Some firms are tempted to relocate their production plants abroad to avoid paying for their carbon emissions. As a result, the domestic reduction in GHG emissions is partly offset by increased production in countries where emissions are unregulated — a phenomenon known as emissions leakage. Even though empirical evidence of actual carbon emission leakage is quite limited, it could become substantial with higher carbon prices and more industries involved in the future. According to Fowlie and Reguant (2022), if the U.S. priced carbon at $25 per ton, for every ton of CO2 reduced domestically, half a ton would leak through international trade, offsetting the effects and increasing emissions abroad.
Addressing Carbon Leakage in Europe
The EU’s Emission Trading System (EU ETS) has been a powerful tool in reducing European carbon emissions. Since 2005, the EU ETS has capped GHG emitted by the most polluting industries within the EU territory. Eligible firms buy allowances through an auction system and trade them on the EU ETS market. To address carbon leakage, the EU ETS has provided a certain number of emission allowances for free to industrial manufacturers exposed to international competition.
In 2026, the Carbon Border Adjustment Mechanism (CBAM) will begin to replace the free allowance policy for sectors such as cement, iron and steel, aluminum, fertilizers, electricity, and hydrogen. The transition from the free allowances system to CBAM will occur gradually over ten years. The CBAM charges a tariff on imports based on the carbon footprint of the products (also referred to as emission factor or emission intensity). Importers must purchase CBAM credits for each ton of the product’s carbon footprint at the weekly average price of an EU ETS allowance.
A preliminary CBAM transition period began last year. During this phase, importers have been required to report the carbon footprint of their products, known as the embedded emissions. The European Commission provides the methodology for reporting and default values for the emissions embedded in all eligible products. Reporting does not imply paying the carbon tariff so far, as this transition phase is a pilot and learning period. Starting in 2026, importers will be required to buy the CBAM certificates based on the embedded emissions they have reported.

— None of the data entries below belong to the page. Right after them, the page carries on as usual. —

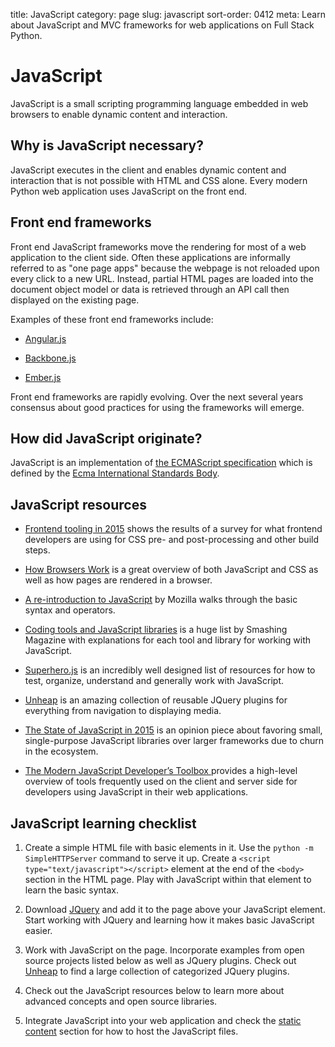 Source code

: title: JavaScript
category: page
slug: javascript
sort-order: 0412
meta: Learn about JavaScript and MVC frameworks for web applications on Full Stack Python.


# JavaScript
JavaScript is a small scripting programming language embedded in web browsers 
to enable dynamic content and interaction. 


## Why is JavaScript necessary?
JavaScript executes in the client and enables dynamic content and interaction
that is not possible with HTML and CSS alone. Every modern Python web 
application uses JavaScript on the front end. 


## Front end frameworks
Front end JavaScript frameworks move the rendering for most of a web 
application to the client side. Often these applications are informally 
referred to as "one page apps" because the webpage is not reloaded upon every
click to a new URL. Instead, partial HTML pages are loaded into the 
document object model or data is retrieved through an API call then displayed
on the existing page.

Examples of these front end frameworks include:

* [Angular.js](https://angularjs.org/)

* [Backbone.js](http://backbonejs.org/)

* [Ember.js](http://emberjs.com/)

Front end frameworks are rapidly evolving. Over the next several years 
consensus about good practices for using the frameworks will emerge.


## How did JavaScript originate?
JavaScript is an implementation of 
[the ECMAScript specification](https://developer.mozilla.org/en-US/docs/Web/JavaScript/Guide/JavaScript_Overview) 
which is defined by the 
[Ecma International Standards Body](http://www.ecma-international.org/default.htm).


## JavaScript resources
* [Frontend tooling in 2015](http://ashleynolan.co.uk/blog/frontend-tooling-survey-2015-results)
  shows the results of a survey for what frontend developers are using for
  CSS pre- and post-processing and other build steps.

* [How Browsers Work](http://www.html5rocks.com/en/tutorials/internals/howbrowserswork/)
  is a great overview of both JavaScript and CSS as well as how pages are 
  rendered in a browser.

* [A re-introduction to JavaScript](https://developer.mozilla.org/en-US/docs/Web/JavaScript/A_re-introduction_to_JavaScript)
  by Mozilla walks through the basic syntax and operators.

* [Coding tools and JavaScript libraries](http://www.smashingmagazine.com/2011/10/28/useful-coding-workflow-tools-for-web-designers-developers/)
  is a huge list by Smashing Magazine with explanations for each tool and 
  library for working with JavaScript.

* [Superhero.js](http://superherojs.com/) is an incredibly well designed list
  of resources for how to test, organize, understand and generally work with
  JavaScript.

* [Unheap](http://www.unheap.com/) is an amazing collection of reusable JQuery 
  plugins for everything from navigation to displaying media.

* [The State of JavaScript in 2015](http://www.breck-mckye.com/blog/2014/12/the-state-of-javascript-in-2015/)
  is an opinion piece about favoring small, single-purpose JavaScript libraries 
  over larger frameworks due to churn in the ecosystem.

* [The Modern JavaScript Developer’s Toolbox ](http://www.infoq.com/articles/modern-javascript-toolbox)
  provides a high-level overview of tools frequently used on the client and
  server side for developers using JavaScript in their web applications.


## JavaScript learning checklist
1. Create a simple HTML file with basic elements in it. Use the
   ``python -m SimpleHTTPServer`` command to serve it up. Create a 
   ``<script type="text/javascript"></script>`` 
   element at the end of the ``<body>`` section in the HTML page. Play
   with JavaScript within that element to learn the basic syntax.

1. Download [JQuery](http://jquery.com/) and add it to the page above your 
   JavaScript element. Start working with JQuery and learning how it makes 
   basic JavaScript easier.

1. Work with JavaScript on the page. Incorporate examples from open source 
   projects listed below as well as JQuery plugins. Check out 
   [Unheap](http://www.unheap.com/) to find a large collection of categorized 
   JQuery plugins.

1. Check out the JavaScript resources below to learn more about advanced 
   concepts and open source libraries.

1. Integrate JavaScript into your web application and check the 
   [static content](/static-content.html) section for how to host the 
   JavaScript files.

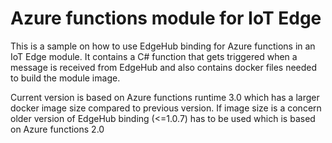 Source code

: # Azure functions module for IoT Edge
This is a sample on how to use EdgeHub binding for Azure functions in an IoT Edge module. 
It contains a C# function that gets triggered when a message is received from EdgeHub and also contains docker files needed to build the module image.

Current version is based on Azure functions runtime 3.0 which has a larger docker image size compared to previous version. If image size is a concern older version of EdgeHub binding (<=1.0.7) has to be used which is based on Azure functions 2.0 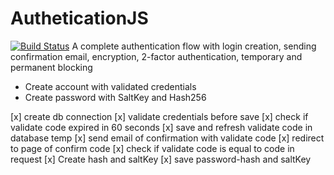 # AutheticationJS
[![Build Status](https://travis-ci.org/joemccann/dillinger.svg?branch=master)](https://travis-ci.org/joemccann/dillinger)
A complete authentication flow with login creation, sending confirmation email, encryption, 2-factor authentication, temporary and permanent blocking

- Create account with validated credentials
- Create password with SaltKey and Hash256

[x] create db connection
[x] validate credentials before save
[x] check if validate code expired in 60 seconds
[x] save and refresh validate code in database temp
[x] send email of confirmation with validate code
[x] redirect to page of confirm code
[x] check if validate code is equal to code in request
[x] Create hash and saltKey 
[x] save password-hash and saltKey
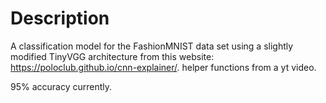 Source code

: # Description
A classification model for the FashionMNIST data set using a slightly modified TinyVGG architecture from this website: https://poloclub.github.io/cnn-explainer/.
helper functions from a yt video.

95% accuracy currently.
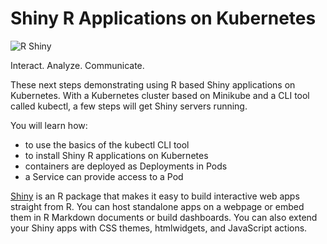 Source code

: # Shiny R Applications on Kubernetes #

![R Shiny](/javajon/courses/kubernetes-applications/r-shiny/assets/r-shiny.png "Interact. Analyze. Communicate.")

Interact. Analyze. Communicate.

These next steps demonstrating using R based Shiny applications on  Kubernetes. With a Kubernetes cluster based on Minikube and a CLI tool called kubectl, a few steps will get Shiny servers running.

You will learn how:

- to use the basics of the kubectl CLI tool
- to install Shiny R applications on Kubernetes
- containers are deployed as Deployments in Pods
- a Service can provide access to a Pod

[Shiny](https://shiny.rstudio.com/) is an R package that makes it easy to build interactive web apps straight from R. You can host standalone apps on a webpage or embed them in R Markdown documents or build dashboards. You can also extend your Shiny apps with CSS themes, htmlwidgets, and JavaScript actions.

The EU’s CBAM is essentially a border charge on imports that replaces free allowances. As Fischer and Fox (2012) mention, carbon leakage can be addressed with a border rebate on exports. Firms are exempted from paying the carbon price on the share of production they export in carbon-free jurisdictions. Export rebates could be implemented in the EU ETS by keeping free allowances on exported production.
Moving From Free Allowances to a CBAM
In Ambec, Esposito, and Pacelli (2024), we investigate how free allowances and the CBAM impact competitiveness, international trade, and carbon leakage. In our framework, firms invest in decarbonization, and they compete with foreign firms in both domestic and international markets. Our analysis is calibrated on the EU’s cement, iron, and steel industries.
When firms receive allowances for free, they do not bear the total cost of their GHG emissions. While this approach is bad for the climate, it helps competitiveness. This means that free allowances reduce the regulatory burden put on EU firms. Their production costs are more comparable to those of their foreign competitors, promoting a fairer competition. Thus, free allowances level the playing field within and outside the EU.
In contrast, with the CBAM, firms are charged the full cost of their GHG emissions. The CBAM aligns with the “polluter pays principle,” which mandates that polluters bear the harmful impacts of the pollutants they emit. Under the CBAM, foreign firms are subjected to the same emission costs but only for their production sold in the EU. This ensures that EU and foreign firms face fair, equivalent regulatory costs when serving the EU market.
However, their regulation costs diverge for their production sold outside the EU. Although EU firms must pay for their GHG emissions when serving foreign markets, firms operating outside the EU do not. Therefore, the CBAM levels the playing field within the EU but not beyond its borders.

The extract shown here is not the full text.